Over time, KVNO became known for its long-tenured air personalities, some of them Omaha broadcasting veterans. Frank Bramhall, a television meteorologist for WOWT who had previously been heard on KIOS-FM, spent 14 years hosting mornings under the title Breakfast with Bramhall before he was dismissed in 1993; Bramhall challenged the move as age and religious discrimination, with UNO finding such claims unsubstantiated. Another Omaha TV meteorologist, Dale Munson, joined the KVNO announcing staff immediately upon retiring from WOWT in 1991 and hosted afternoons for six years. Bill Watts hosted Prime Time Jazz for 21 years until his death in 1996 of heart failure. Watts's death was followed by the end of the station's Friday and Saturday evening blues program and, in turn, with the expansion of classical music programming on Fridays. A local jazz show, Jazzsource, remained on the schedule until it was discontinued in 2006. Between 1985 and 1999, Tom May hosted the program River City Folk, which was also syndicated nationally; as part of KVNO's evolution toward a full-time classical format, the program left the station in 1999 and joined the lineup of KIOS-FM.

On July 4, 2003, KETV's tower collapsed. KVNO was out of service for two weeks until it returned at reduced power from a temporary antenna on the UNO bell tower. A month later, the station returned to full power after KMTV donated space on its mast for use by KVNO. HD Radio broadcasting began in 2009, with a second subchannel carrying MavRadio, the student radio station at UNO. A third HD subchannel was added in 2012, featuring the BBC World Service as well as additional syndicated jazz and blues shows.

==Programming==
KVNO was traditionally self-reliant in terms of programming. It was not until January 2000 when the station debuted its first syndicated program, From the Top. The station's weekday schedule is mostly locally produced, with the exception of Performance Today and several specialty programs from American Public Media and WFMT; most of the station's weekend specialty programs are syndicated.

Previously, KVNO and NET Radio, the public radio service for Nebraska outside the Omaha area, simulcast programming in afternoons (from Lincoln) and overnight (from Omaha). This programming exchange began in 2012 as a way to save money.

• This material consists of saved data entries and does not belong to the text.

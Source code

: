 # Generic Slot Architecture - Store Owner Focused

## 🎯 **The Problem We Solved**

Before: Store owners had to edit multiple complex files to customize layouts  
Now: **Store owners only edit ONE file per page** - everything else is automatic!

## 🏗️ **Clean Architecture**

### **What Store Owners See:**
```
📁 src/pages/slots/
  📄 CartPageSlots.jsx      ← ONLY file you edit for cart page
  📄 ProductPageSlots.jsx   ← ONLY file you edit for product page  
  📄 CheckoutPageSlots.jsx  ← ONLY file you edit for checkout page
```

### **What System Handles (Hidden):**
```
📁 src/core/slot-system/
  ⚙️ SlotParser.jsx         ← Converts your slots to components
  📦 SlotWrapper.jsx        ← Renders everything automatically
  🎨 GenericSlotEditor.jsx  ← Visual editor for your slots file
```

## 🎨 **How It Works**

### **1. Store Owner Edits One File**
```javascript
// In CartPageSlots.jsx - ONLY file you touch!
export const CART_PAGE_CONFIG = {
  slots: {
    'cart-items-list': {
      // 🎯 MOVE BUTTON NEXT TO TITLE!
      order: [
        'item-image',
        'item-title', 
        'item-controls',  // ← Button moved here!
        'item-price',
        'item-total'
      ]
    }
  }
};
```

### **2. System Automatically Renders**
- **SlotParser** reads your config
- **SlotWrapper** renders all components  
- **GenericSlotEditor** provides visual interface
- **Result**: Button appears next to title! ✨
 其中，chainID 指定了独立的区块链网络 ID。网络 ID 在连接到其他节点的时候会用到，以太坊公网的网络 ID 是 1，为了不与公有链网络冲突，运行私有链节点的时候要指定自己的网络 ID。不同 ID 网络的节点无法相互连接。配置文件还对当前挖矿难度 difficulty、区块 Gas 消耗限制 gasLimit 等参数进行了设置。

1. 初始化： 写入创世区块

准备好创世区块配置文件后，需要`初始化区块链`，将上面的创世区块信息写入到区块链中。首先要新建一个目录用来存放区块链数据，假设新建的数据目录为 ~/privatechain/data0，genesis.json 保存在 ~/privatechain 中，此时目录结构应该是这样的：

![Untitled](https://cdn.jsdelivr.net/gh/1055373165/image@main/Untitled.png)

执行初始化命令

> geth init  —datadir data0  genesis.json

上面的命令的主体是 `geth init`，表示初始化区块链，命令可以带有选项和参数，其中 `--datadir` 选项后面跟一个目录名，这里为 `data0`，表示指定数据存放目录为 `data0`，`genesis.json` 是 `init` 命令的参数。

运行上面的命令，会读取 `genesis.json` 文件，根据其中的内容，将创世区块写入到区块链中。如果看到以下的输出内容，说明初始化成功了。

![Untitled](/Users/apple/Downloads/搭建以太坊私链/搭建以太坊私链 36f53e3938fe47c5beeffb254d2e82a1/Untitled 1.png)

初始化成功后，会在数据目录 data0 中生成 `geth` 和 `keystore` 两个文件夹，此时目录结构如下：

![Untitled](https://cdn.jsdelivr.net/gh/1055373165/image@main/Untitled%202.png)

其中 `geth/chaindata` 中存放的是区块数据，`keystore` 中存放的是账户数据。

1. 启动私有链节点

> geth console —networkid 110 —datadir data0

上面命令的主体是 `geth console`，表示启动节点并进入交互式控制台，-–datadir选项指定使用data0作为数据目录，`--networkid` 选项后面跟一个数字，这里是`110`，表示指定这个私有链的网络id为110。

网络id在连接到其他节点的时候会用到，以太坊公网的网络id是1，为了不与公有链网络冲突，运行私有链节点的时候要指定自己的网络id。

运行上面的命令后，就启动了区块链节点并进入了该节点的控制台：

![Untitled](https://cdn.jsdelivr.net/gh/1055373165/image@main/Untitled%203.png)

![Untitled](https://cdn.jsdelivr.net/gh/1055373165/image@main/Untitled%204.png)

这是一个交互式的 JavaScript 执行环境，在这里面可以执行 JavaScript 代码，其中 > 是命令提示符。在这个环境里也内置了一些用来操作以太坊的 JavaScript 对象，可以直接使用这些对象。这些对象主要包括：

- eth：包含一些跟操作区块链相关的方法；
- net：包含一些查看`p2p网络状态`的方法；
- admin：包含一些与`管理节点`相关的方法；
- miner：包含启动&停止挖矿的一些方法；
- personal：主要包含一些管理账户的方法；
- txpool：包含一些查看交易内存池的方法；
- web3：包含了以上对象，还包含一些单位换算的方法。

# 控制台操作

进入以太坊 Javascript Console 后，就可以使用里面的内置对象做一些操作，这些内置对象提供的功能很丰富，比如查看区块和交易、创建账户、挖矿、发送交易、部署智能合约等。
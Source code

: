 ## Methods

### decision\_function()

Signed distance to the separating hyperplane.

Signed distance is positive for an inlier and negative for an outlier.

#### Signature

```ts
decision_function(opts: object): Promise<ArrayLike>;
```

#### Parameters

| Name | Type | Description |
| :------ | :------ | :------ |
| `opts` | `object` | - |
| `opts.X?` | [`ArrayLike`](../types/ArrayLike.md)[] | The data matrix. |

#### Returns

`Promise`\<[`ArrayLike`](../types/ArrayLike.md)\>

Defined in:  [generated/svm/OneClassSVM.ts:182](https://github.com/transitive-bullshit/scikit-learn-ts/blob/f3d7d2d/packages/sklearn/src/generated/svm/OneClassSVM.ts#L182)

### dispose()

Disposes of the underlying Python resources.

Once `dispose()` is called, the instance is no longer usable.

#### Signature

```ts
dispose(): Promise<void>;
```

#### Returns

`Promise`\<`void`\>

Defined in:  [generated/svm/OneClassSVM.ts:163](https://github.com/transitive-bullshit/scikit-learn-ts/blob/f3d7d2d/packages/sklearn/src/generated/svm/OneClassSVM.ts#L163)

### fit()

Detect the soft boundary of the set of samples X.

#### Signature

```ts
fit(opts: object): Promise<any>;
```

At various points in station history, KVNO has diverged from its format to air UNO athletic events. This first occurred in late 1972, months after KVNO went on the air. After being exclusively on AM stations beginning in 1983, Mavericks sports returned to KVNO in 1988 for several years. In 2009, UNO athletics returned again to KVNO, also airing at times on the station's new HD2 news subchannel. The news was not communicated beforehand to station supporters. When audience members were told at a chamber music concert, there were "audible gasps in the hall"; the move upset station supporters and resulted in one person resigning from the station's community advisory board.